The Springboard (Pt. 9, Finished)

This is the ninth and final of a number of posts pertaining to the progress of my 21M.299 (The Social Lives of Instruments) final project, The Springboard.

The finished instrument.

I have finished the instrument! The polyurethane has dried, the instrument reassembled, and the pickups have been mounted. Near the end of this post is a sound sample.

Reassembling the Instrument

After allowing the polyurethane to dry for 24 hours, I began reassembling the instrument. This was easy enough, though I did split the bridge components while screwing them down. Because they’re not under a lot of force, I loosened the screws a bit and pretended that it never happened. Oh well.

Mounting Piezos

With the instrument reassembled, it was time to mount the piezo sensors. As a reminder these sensors will pick up the vibrations in the wood and convert them to an electrical signal that can then be amplified.

In my last post I remarked that I needed to figure out how to best mount the piezo sensors in order to get a full round tone. My first attempt involved hot-gluing around the sensors edge, as shown in the below picture.

The original single piezo sensor.

This didn’t really work so well- the tone was tinny and quiet unless I applied pressure to the back of the sensor.  Because of this, I believed that pressure was the answer, and devised a new mounting solution that involved a W shaped piece of wood that would screw into the back of the instrument and apply pressure to the center of the sensor.

It didn’t work.

Though the wood held the sensor in place, the sound was even quieter than before. Loosening the wood seemed to make it louder, but then the sensor could move around. I was at a loss. I tried placing paper between the center of the sensor and the board, gluing only parts of the edges, using both the bracket and glue.. but nothing gave me a decent tone.

Then it occurred to me- maybe it wasn’t the pressure, but rather the mass behind the sensor. I grabbed a few pennies I had lying around and hot-glued them together, creating a mass of coins. I then glued the sensor down as I had initially (around the edges) and glued the mass of coins to the back.

The tone was deeper and louder! Except now it was muffled..

I had read online that you could place the sensors in series or parallel in order to increase their loudness and decrease their impedance respectively. I didn’t really want to unsolder everything and wire them up in series, so I tried in parallel. The configuration is shown in the image below.

The two piezo sensors mounted on the instrument.

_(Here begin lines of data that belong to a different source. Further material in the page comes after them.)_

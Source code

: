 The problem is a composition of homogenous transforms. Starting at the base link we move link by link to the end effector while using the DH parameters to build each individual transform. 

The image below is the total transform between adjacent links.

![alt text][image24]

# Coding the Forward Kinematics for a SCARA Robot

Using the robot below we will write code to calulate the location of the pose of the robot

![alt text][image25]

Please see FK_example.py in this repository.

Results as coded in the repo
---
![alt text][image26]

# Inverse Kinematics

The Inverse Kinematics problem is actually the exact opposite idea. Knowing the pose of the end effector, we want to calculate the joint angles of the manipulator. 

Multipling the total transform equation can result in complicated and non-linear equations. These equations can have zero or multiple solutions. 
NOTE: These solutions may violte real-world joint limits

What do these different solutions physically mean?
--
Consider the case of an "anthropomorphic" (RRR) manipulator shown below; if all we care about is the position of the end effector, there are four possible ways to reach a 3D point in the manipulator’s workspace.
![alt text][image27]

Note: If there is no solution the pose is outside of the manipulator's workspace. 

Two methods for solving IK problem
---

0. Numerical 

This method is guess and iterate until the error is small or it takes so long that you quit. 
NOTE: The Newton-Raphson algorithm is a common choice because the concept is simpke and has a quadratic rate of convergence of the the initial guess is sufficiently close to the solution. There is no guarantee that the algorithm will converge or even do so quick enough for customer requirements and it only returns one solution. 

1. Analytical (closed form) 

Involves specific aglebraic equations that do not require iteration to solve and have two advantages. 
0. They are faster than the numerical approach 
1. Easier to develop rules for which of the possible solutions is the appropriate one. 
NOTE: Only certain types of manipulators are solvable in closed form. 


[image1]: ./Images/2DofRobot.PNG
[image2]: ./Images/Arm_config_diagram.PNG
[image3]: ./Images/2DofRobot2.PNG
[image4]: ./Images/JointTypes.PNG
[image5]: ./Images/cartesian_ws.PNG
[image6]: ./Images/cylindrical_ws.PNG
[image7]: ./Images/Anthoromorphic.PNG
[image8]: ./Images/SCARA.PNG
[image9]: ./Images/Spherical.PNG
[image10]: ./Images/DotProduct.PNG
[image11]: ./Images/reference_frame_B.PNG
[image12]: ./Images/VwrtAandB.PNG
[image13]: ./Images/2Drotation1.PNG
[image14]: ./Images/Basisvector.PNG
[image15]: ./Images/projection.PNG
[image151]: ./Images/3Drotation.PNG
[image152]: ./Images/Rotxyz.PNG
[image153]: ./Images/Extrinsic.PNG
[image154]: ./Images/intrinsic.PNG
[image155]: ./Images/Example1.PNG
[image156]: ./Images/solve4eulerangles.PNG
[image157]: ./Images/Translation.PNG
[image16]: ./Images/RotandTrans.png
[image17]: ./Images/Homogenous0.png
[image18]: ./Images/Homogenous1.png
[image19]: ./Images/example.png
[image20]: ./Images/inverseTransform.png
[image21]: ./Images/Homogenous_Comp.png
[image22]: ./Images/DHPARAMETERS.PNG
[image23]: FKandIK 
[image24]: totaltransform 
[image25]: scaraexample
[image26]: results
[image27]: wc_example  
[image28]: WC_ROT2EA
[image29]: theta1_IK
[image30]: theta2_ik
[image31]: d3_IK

The un-massed sensor brought back the high frequency content I had lost with the massed sensor, but maintained the fullness of the sound. After spending hours trying to figure out how to mount the sensors I was happy, even if it looked a bit janky.

Tweaks and Playing the Instrument

With the instrument completed, I could begin playing it again.

After readjusting the height of the springs at the screws so that each could be played without playing the surrounding spring, I realized the center spring sounded pretty bad. It had a lot of off harmonics and a weak fundamental compared to the surrounding two. To fix this I increased its tension by cutting off some of the spring and stretching the remaining further. This improved its tone, though it still isn’t as good as the surrounding two.

The smallest spring had been over stretched and was now deformed. I ordered a few replacements for it (two of higher tension, and two of the same). I ended up using the same spring but cut down a bit. (The original small spring I was using had been cut down more).

Here’s a recording of me playing the instrument. My playing is not really good at all.. I’m still trying to learn how to use the bow and play it well. But it gives an idea. A Strymon Big Sky reverb pedal is used throughout.

Closing Thoughts

The instrument doesn’t sound quite like how I hoped it would, but its close. There are a lot of higher off harmonics that make the tone very nasally and screechy. I’m honestly not sure how these could be fixed other than by improving my technique. Even with that, I believe they may just be a part of the nature of the springs. I would have liked to develop custom pickups for the instrument (I think they would have helped reduce the off harmonics and also made the instrument less sensitive to movement and other non-musical noise), however time and resource constraints didn’t allow me to pursue this.

The instrument is also a bit awkward to play, it’s not quite tall enough to play standing up or sitting easily, but it’s too big to play holding. If I ever made another, I’d figure out the ergonomics better.

Despite of this, I think the instrument was a success. Using springs as the resonating body was a complete experiment- it was an off-the-wall thought I had that I decided to stick with. I had a vague notion of what I wanted (something that sounded eerie, haunting, but also musical) and I went straight to building it. Sure, the tone isn’t quite where I wanted, but I’ve ended up with an instrument that can produce something new, unique, and unheard before. Even if its not the most musical, I think there’s something to be said for that.